§ **Task statement**
Type out the data exactly as given. Skip any image.

§ **Data for the task**
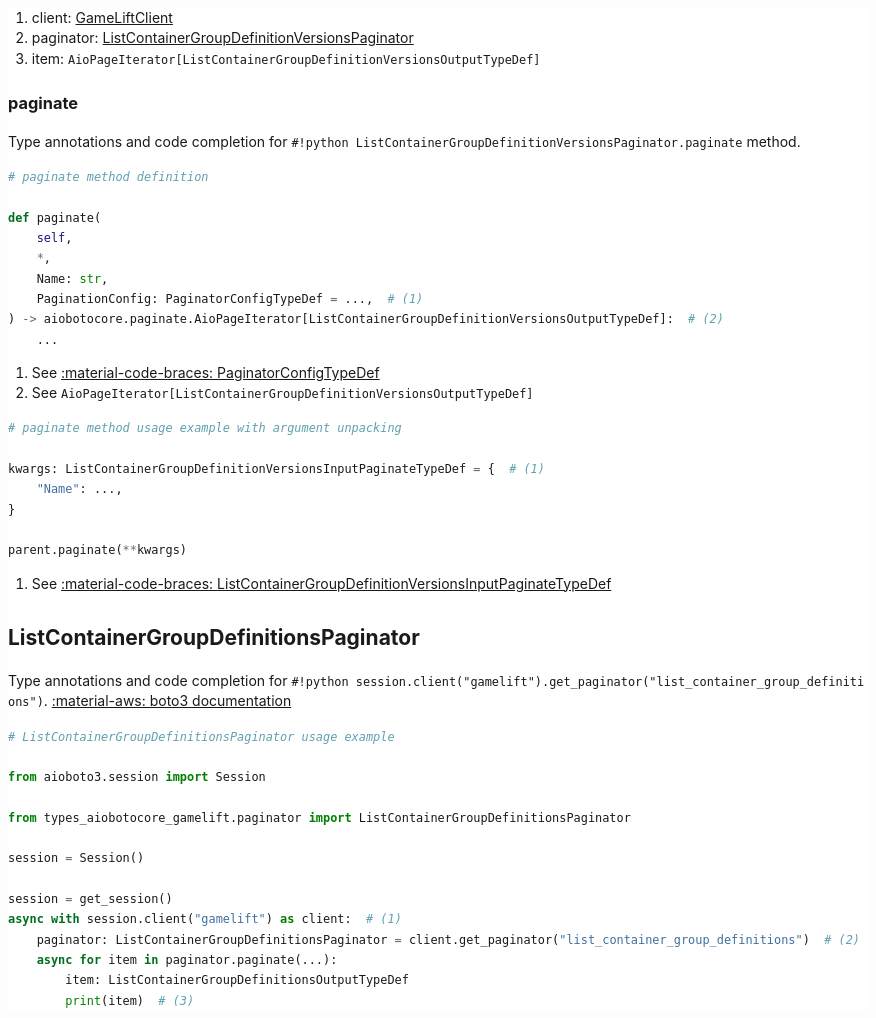 1. client: [GameLiftClient](./client.md)
2. paginator: [ListContainerGroupDefinitionVersionsPaginator](./paginators.md#listcontainergroupdefinitionversionspaginator)
3. item: `AioPageIterator[ListContainerGroupDefinitionVersionsOutputTypeDef]`


### paginate

Type annotations and code completion for `#!python ListContainerGroupDefinitionVersionsPaginator.paginate` method.

```python
# paginate method definition

def paginate(
    self,
    *,
    Name: str,
    PaginationConfig: PaginatorConfigTypeDef = ...,  # (1)
) -> aiobotocore.paginate.AioPageIterator[ListContainerGroupDefinitionVersionsOutputTypeDef]:  # (2)
    ...
```

1. See [:material-code-braces: PaginatorConfigTypeDef](./type_defs.md#paginatorconfigtypedef)
2. See `AioPageIterator[ListContainerGroupDefinitionVersionsOutputTypeDef]`


```python
# paginate method usage example with argument unpacking

kwargs: ListContainerGroupDefinitionVersionsInputPaginateTypeDef = {  # (1)
    "Name": ...,
}

parent.paginate(**kwargs)
```

1. See [:material-code-braces: ListContainerGroupDefinitionVersionsInputPaginateTypeDef](./type_defs.md#listcontainergroupdefinitionversionsinputpaginatetypedef)
## ListContainerGroupDefinitionsPaginator

Type annotations and code completion for `#!python session.client("gamelift").get_paginator("list_container_group_definitions")`.
[:material-aws: boto3 documentation](https://boto3.amazonaws.com/v1/documentation/api/latest/reference/services/gamelift/paginator/ListContainerGroupDefinitions.html#GameLift.Paginator.ListContainerGroupDefinitions)

```python
# ListContainerGroupDefinitionsPaginator usage example

from aioboto3.session import Session

from types_aiobotocore_gamelift.paginator import ListContainerGroupDefinitionsPaginator

session = Session()

session = get_session()
async with session.client("gamelift") as client:  # (1)
    paginator: ListContainerGroupDefinitionsPaginator = client.get_paginator("list_container_group_definitions")  # (2)
    async for item in paginator.paginate(...):
        item: ListContainerGroupDefinitionsOutputTypeDef
        print(item)  # (3)
```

§ **Solution for this problem**
 1. client: [GameLiftClient](./client.md)
2. paginator: [ListContainerGroupDefinitionVersionsPaginator](./paginators.md#listcontainergroupdefinitionversionspaginator)
3. item: `AioPageIterator[ListContainerGroupDefinitionVersionsOutputTypeDef]`


### paginate

Type annotations and code completion for `#!python ListContainerGroupDefinitionVersionsPaginator.paginate` method.

```python
# paginate method definition

def paginate(
    self,
    *,
    Name: str,
    PaginationConfig: PaginatorConfigTypeDef = ...,  # (1)
) -> aiobotocore.paginate.AioPageIterator[ListContainerGroupDefinitionVersionsOutputTypeDef]:  # (2)
    ...
```

1. See [:material-code-braces: PaginatorConfigTypeDef](./type_defs.md#paginatorconfigtypedef)
2. See `AioPageIterator[ListContainerGroupDefinitionVersionsOutputTypeDef]`


```python
# paginate method usage example with argument unpacking

kwargs: ListContainerGroupDefinitionVersionsInputPaginateTypeDef = {  # (1)
    "Name": ...,
}

parent.paginate(**kwargs)
```

1. See [:material-code-braces: ListContainerGroupDefinitionVersionsInputPaginateTypeDef](./type_defs.md#listcontainergroupdefinitionversionsinputpaginatetypedef)
## ListContainerGroupDefinitionsPaginator

Type annotations and code completion for `#!python session.client("gamelift").get_paginator("list_container_group_definitions")`.
[:material-aws: boto3 documentation](https://boto3.amazonaws.com/v1/documentation/api/latest/reference/services/gamelift/paginator/ListContainerGroupDefinitions.html#GameLift.Paginator.ListContainerGroupDefinitions)

```python
# ListContainerGroupDefinitionsPaginator usage example

from aioboto3.session import Session

from types_aiobotocore_gamelift.paginator import ListContainerGroupDefinitionsPaginator

session = Session()

session = get_session()
async with session.client("gamelift") as client:  # (1)
    paginator: ListContainerGroupDefinitionsPaginator = client.get_paginator("list_container_group_definitions")  # (2)
    async for item in paginator.paginate(...):
        item: ListContainerGroupDefinitionsOutputTypeDef
        print(item)  # (3)
```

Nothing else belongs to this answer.